I cannot contain my suspicion that Bertolucci installed his curtain in the farmhouse to connect it with a fabulous opus on celluloid that the first poet took upon himself to frame. With his stolen one, Bertolucci often cheers Beauty on from the sidelines of that French master’s enchanted tale. He is also, coincidentally, restating for everyone or at least everyone paying attention, that this film is a fable like Cocteau’s inimitable “Beauty and the Beast,” better known as “La Belle et la Bête”.

If you’ve watched Cocteau’s masterpiece, you’ll never forget the sequence in which the character of Belle, played by the luminous Josette Day, arrives and enters Bête’s magic castle. Watch as she pushes in those massive doors and is snagged by the magnetism of her terrifying host. The halls are lit both-sides with regiments of disembodied arms, sprouted from walls instead of human ribs and each supports a glowing candelabra. One room is followed by another even more mysterious. The inner sanctum is decorated with a row of moonlit, floor-to-ceiling-draped windows.

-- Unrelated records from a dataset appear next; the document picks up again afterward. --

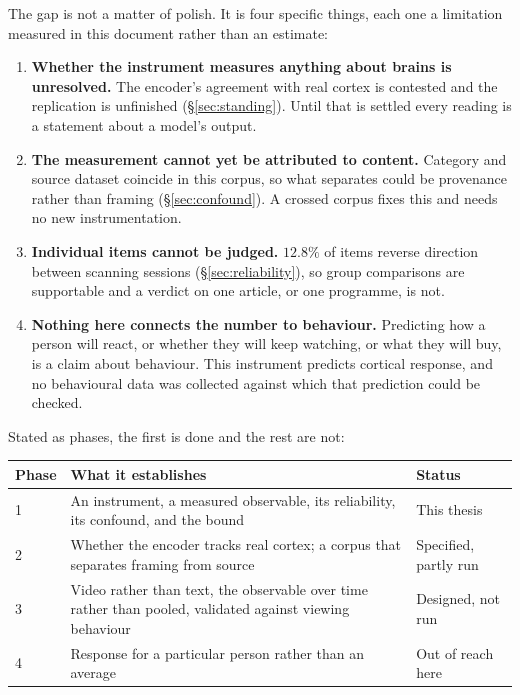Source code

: The gap is not a matter of polish. It is four specific things, each one a limitation measured
in this document rather than an estimate:

\begin{enumerate}
\item \textbf{Whether the instrument measures anything about brains is unresolved.} The
encoder's agreement with real cortex is contested and the replication is unfinished
(\S\ref{sec:standing}). Until that is settled every reading is a statement about a model's
output.
\item \textbf{The measurement cannot yet be attributed to content.} Category and source
dataset coincide in this corpus, so what separates could be provenance rather than framing
(\S\ref{sec:confound}). A crossed corpus fixes this and needs no new instrumentation.
\item \textbf{Individual items cannot be judged.} $12.8\%$ of items reverse direction between
scanning sessions (\S\ref{sec:reliability}), so group comparisons are supportable and a
verdict on one article, or one programme, is not.
\item \textbf{Nothing here connects the number to behaviour.} Predicting how a person will
react, or whether they will keep watching, or what they will buy, is a claim about behaviour.
This instrument predicts cortical response, and no behavioural data was collected against
which that prediction could be checked.
\end{enumerate}

Stated as phases, the first is done and the rest are not:

\begin{center}
\begin{tabular}{@{}p{}p{}p{}@{}}
\toprule
\textbf{Phase} & \textbf{What it establishes} & \textbf{Status} \\
\midrule
1 & An instrument, a measured observable, its reliability, its confound, and the bound &
This thesis \\
2 & Whether the encoder tracks real cortex; a corpus that separates framing from source &
Specified, partly run \\
3 & Video rather than text, the observable over time rather than pooled, validated against
viewing behaviour & Designed, not run \\
4 & Response for a particular person rather than an average & Out of reach here \\
\bottomrule
\end{tabular}
\end{center}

The magnetism of La Bête grows so strong, by then, that something between the floor and Beauty’s feet conveys her to Him. The possessed castle inhales and sucks the diaphanous shades toward the swooning Belle. She comprehends only later that this is Bête in magic drapery drag, privately pawing her as she passes.

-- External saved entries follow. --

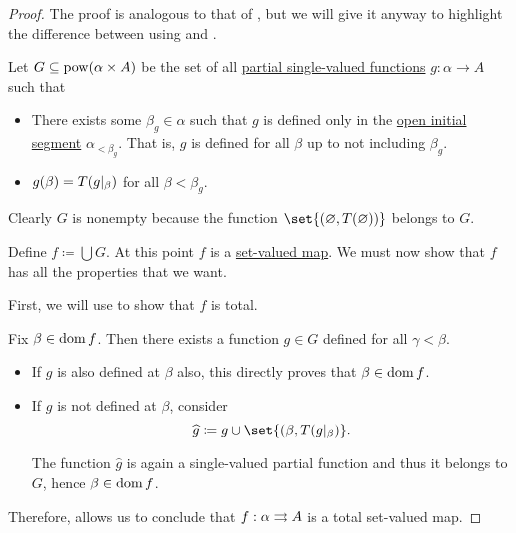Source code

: \begin{proof}
  The proof is analogous to that of , but we will give it anyway to highlight the difference between using  and .

  Let \( G \subseteq \operatorname{pow}(\alpha \times A) \) be the set of all \hyperref[def:set_valued_map/partial]{partial single-valued functions} \( g: \alpha \to A \) such that
  \begin{itemize}
    \item There exists some \( \beta_g \in \alpha \) such that \( g \) is defined only in the \hyperref[def:order_interval/ray]{open initial segment} \( \alpha_{< \beta_g} \). That is, \( g \) is defined for all \( \beta \) up to not including \( \beta_g \).

    \item \( g(\beta) = T(g\vert_\beta) \) for all \( \beta < \beta_g \).
  \end{itemize}

  Clearly \( G \) is nonempty because the function \( \set{ (\varnothing, T(\varnothing)) } \) belongs to \( G \).

  Define \( f \coloneqq \bigcup G \). At this point \( f \) is a \hyperref[def:function]{set-valued map}. We must now show that \( f \) has all the properties that we want.

   First, we will use  to show that \( f \) is total.

  Fix \( \beta \in \operatorname{dom} f \). Then there exists a function \( g \in G \) defined for all \( \gamma < \beta \).

  \begin{itemize}
    \item If \( g \) is also defined at \( \beta \) also, this directly proves that \( \beta \in \operatorname{dom} f \).
    \item If \( g \) is not defined at \( \beta \), consider
    \begin{equation*}
      \widehat g \coloneqq g \cup \set{ (\beta, T(g\restr_\beta) }.
    \end{equation*}

    The function \( \widehat g \) is again a single-valued partial function and thus it belongs to \( G \), hence \( \beta \in \operatorname{dom} f \).
  \end{itemize}

  Therefore,  allows us to conclude that \( f: \alpha \rightrightarrows A \) is a total set-valued map.


\end{proof}
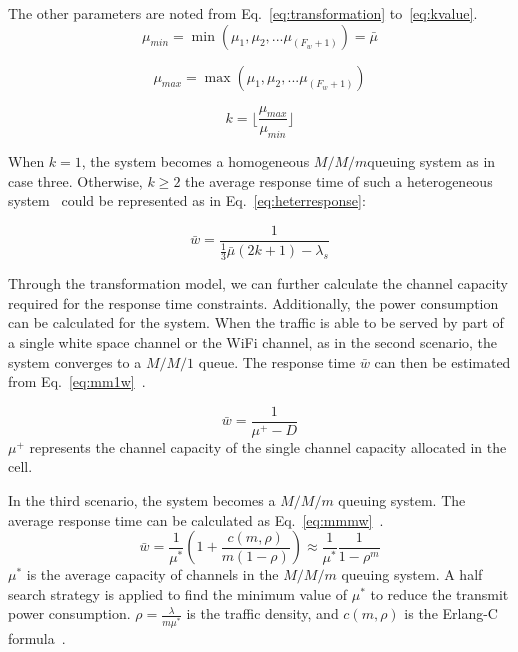 The other parameters are noted from Eq.~\ref{eq:transformation} to~\ref{eq:kvalue}.
\begin{equation}
\label{eq:transformation}
\mu_{min}=\min{(\mu_1,\mu_2,...\mu_{(F_w+1)})} = \bar{\mu}
\end{equation}

\begin{equation}
\mu_{max}=\max{(\mu_1,\mu_2,...\mu_{(F_w+1)})} 
\end{equation}

\begin{equation}
\label{eq:kvalue}
k= \lfloor\frac{\mu_{max}}{\mu_{min}} \rfloor
\end{equation}

When $k=1$, the system becomes a homogeneous $M/M/m$queuing system as in case three. Otherwise,   
$k\ge2$ the average response time of such a heterogeneous system~\cite{yu2008transformation} 
could be represented as in Eq.~\ref{eq:heterresponse}:

\begin{equation}
\label{eq:heterresponse}
\bar{w}=\frac{1}{\frac{1}{3}\bar{\mu}(2k+1)-\lambda_s}
\end{equation}

Through the transformation model, we can further calculate the channel capacity required for the response time constraints. 
Additionally, the power consumption can be calculated for the system.
When the traffic is able to be served by part of a single white space channel or the WiFi channel, as in
the second scenario, the system converges to a $M/M/1$ queue. The response time $\bar{w}$ 
can then be estimated from Eq.~\ref{eq:mm1w}~\cite{gelenbe1998introduction}.

\begin{equation}
\label{eq:mm1w}
\bar{w}=\frac{1}{\mu^+-D}
\end{equation}
$\mu^+$ represents the channel capacity of the single channel capacity allocated in the cell.

In the third scenario, the system becomes a $M/M/m$ queuing system. 
The average response time can be calculated as Eq.~\ref{eq:mmmw}~\cite{gelenbe1998introduction}.
\begin{equation}
\label{eq:mmmw}
\bar{w} = \frac{1}{\mu^*}(1+\frac{c(m,\rho)}{m(1-\rho)})\approx \frac{1}{\mu^*}\frac{1}{1-\rho^m}
\end{equation}
$\mu^*$ is the average capacity of channels in the $M/M/m$ queuing system.
A half search strategy is applied to find the minimum value of $\mu^*$ to reduce the transmit power
consumption.
$\rho=\frac{\lambda}{m\mu^*}$ is the traffic density, and $c(m,\rho)$ is the Erlang-C 
formula~\cite{gelenbe1998introduction}.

This brief passage is one of the most sumptuous in film history. It reveals not only the perverse pleasure that Bête takes in observing Belle without reserve, but takes in the ravishment of the senses that she experiences inside his enchanted in-breath before fear sets in.

First hints of dread come from a dressing room laid out for Belle. Objects in there whisper aloud, offering their service to her. With such animation in the world of things she is unfamiliar, or perhaps she comprehends, finally, that this castle has eyes to which she does not wish to be further exposed. So she runs but, naturally, all roads lead to La Bête. Suddenly, there he towers, with dashing, full-face beard, ivory fangs and diamond spangles. “Ue Allez Vous,” he bellows, blocking her way, and the trembling, exquisite, adorable and defenseless Belle instantly faints…

…meanwhile, back in our movie seats, ten bucks makes the goddess appear overhead, flick, flick, flick. Once more, radiant Venus descends to the world of men, flicka, flicka, flick…

The opening credits of “Stealing Beauty” play over a home made video. Here again we have a voyeur stalking a beautiful maiden from behind a magic glass. In his prying lens, Lucy is unsuspecting captive. Ironically, it is Bertolucci voice issuing from the secret admirer as he drops the tape of Lucy in the sky down to Lucy on the tracks. The video was recorded on the plane from America and then by train to Siena. It’s all we’ve had to look at so far. We’ve watched a lot of claustrophobic angles of Lucy sleeping, thinking, looking out the window, moving freely about the cabin, listening to music, sleeping some more. We get a cool glimpse of some drool dripping down her chin.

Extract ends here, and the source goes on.